==== Records to use
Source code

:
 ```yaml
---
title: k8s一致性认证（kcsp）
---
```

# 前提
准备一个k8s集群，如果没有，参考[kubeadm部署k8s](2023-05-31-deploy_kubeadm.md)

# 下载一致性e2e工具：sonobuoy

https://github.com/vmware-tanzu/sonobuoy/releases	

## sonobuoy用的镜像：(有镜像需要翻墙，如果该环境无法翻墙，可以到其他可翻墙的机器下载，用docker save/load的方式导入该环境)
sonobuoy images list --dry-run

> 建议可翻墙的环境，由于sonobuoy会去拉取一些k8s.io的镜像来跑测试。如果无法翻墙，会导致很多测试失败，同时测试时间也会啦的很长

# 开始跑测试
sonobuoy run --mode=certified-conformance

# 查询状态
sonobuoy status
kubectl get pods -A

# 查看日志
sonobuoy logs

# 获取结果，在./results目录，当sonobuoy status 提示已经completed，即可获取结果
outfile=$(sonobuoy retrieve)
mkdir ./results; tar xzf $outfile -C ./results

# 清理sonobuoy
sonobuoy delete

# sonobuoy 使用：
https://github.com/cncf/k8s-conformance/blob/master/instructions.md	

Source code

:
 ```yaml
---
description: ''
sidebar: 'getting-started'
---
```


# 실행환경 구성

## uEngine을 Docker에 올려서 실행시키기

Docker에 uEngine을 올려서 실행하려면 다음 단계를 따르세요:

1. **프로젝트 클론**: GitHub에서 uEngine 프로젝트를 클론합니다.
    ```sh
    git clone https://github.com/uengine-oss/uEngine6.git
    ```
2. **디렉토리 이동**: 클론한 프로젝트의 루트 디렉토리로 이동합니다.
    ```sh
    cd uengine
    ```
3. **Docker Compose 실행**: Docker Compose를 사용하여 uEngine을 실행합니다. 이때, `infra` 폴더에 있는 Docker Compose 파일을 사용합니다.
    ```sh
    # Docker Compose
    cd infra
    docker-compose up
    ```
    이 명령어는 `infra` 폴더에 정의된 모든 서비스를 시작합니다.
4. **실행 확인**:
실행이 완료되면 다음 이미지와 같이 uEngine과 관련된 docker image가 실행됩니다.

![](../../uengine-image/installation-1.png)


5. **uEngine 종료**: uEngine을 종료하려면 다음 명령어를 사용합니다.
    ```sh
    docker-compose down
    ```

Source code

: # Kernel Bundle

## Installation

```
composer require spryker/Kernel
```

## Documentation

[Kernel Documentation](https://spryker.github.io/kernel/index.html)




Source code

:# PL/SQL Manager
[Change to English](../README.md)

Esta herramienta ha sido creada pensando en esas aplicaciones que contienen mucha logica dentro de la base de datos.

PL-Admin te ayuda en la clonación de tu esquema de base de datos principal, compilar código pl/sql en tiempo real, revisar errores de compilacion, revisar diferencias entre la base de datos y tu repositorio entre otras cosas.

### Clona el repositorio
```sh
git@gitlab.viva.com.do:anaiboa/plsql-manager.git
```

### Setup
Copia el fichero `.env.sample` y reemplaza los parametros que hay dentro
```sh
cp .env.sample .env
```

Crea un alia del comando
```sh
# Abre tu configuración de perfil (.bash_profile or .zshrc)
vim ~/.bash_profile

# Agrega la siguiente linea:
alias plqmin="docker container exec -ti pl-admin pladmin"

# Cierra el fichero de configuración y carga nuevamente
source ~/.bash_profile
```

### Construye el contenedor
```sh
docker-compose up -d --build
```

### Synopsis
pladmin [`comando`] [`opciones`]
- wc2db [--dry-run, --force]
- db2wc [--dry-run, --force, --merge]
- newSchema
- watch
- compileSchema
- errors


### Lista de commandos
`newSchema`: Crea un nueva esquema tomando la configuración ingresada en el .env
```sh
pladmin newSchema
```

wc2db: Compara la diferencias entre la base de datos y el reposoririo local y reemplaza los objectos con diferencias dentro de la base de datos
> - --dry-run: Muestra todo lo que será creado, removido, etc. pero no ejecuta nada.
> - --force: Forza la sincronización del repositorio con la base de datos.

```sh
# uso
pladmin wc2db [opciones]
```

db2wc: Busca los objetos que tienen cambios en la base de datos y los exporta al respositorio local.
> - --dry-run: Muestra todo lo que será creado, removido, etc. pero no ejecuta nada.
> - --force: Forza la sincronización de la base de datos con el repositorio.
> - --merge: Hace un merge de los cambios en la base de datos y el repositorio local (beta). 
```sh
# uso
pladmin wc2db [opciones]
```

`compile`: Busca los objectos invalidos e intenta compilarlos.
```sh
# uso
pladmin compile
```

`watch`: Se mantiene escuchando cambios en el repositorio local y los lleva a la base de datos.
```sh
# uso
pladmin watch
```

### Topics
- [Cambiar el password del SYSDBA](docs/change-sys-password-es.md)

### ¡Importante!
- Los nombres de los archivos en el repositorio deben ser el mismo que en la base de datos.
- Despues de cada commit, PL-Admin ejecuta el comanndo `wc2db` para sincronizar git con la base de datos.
========
## Directions for this task
Reproduce every line of the entries above, unchanged, from the very first one down to and including the line containing "Esta herramienta ha".

## Exercise output
Source code

:
 ```yaml
---
title: k8s一致性认证（kcsp）
---
```

# 前提
准备一个k8s集群，如果没有，参考[kubeadm部署k8s](2023-05-31-deploy_kubeadm.md)

# 下载一致性e2e工具：sonobuoy

https://github.com/vmware-tanzu/sonobuoy/releases	

## sonobuoy用的镜像：(有镜像需要翻墙，如果该环境无法翻墙，可以到其他可翻墙的机器下载，用docker save/load的方式导入该环境)
sonobuoy images list --dry-run

> 建议可翻墙的环境，由于sonobuoy会去拉取一些k8s.io的镜像来跑测试。如果无法翻墙，会导致很多测试失败，同时测试时间也会啦的很长

# 开始跑测试
sonobuoy run --mode=certified-conformance

# 查询状态
sonobuoy status
kubectl get pods -A

# 查看日志
sonobuoy logs

# 获取结果，在./results目录，当sonobuoy status 提示已经completed，即可获取结果
outfile=$(sonobuoy retrieve)
mkdir ./results; tar xzf $outfile -C ./results

# 清理sonobuoy
sonobuoy delete

# sonobuoy 使用：
https://github.com/cncf/k8s-conformance/blob/master/instructions.md	

Source code

:
 ```yaml
---
description: ''
sidebar: 'getting-started'
---
```


# 실행환경 구성

## uEngine을 Docker에 올려서 실행시키기

Docker에 uEngine을 올려서 실행하려면 다음 단계를 따르세요:

1. **프로젝트 클론**: GitHub에서 uEngine 프로젝트를 클론합니다.
    ```sh
    git clone https://github.com/uengine-oss/uEngine6.git
    ```
2. **디렉토리 이동**: 클론한 프로젝트의 루트 디렉토리로 이동합니다.
    ```sh
    cd uengine
    ```
3. **Docker Compose 실행**: Docker Compose를 사용하여 uEngine을 실행합니다. 이때, `infra` 폴더에 있는 Docker Compose 파일을 사용합니다.
    ```sh
    # Docker Compose
    cd infra
    docker-compose up
    ```
    이 명령어는 `infra` 폴더에 정의된 모든 서비스를 시작합니다.
4. **실행 확인**:
실행이 완료되면 다음 이미지와 같이 uEngine과 관련된 docker image가 실행됩니다.

![](../../uengine-image/installation-1.png)


5. **uEngine 종료**: uEngine을 종료하려면 다음 명령어를 사용합니다.
    ```sh
    docker-compose down
    ```

Source code

: # Kernel Bundle

## Installation

```
composer require spryker/Kernel
```

## Documentation

[Kernel Documentation](https://spryker.github.io/kernel/index.html)




Source code

:# PL/SQL Manager
[Change to English](../README.md)

Esta herramienta ha sido creada pensando en esas aplicaciones que contienen mucha logica dentro de la base de datos.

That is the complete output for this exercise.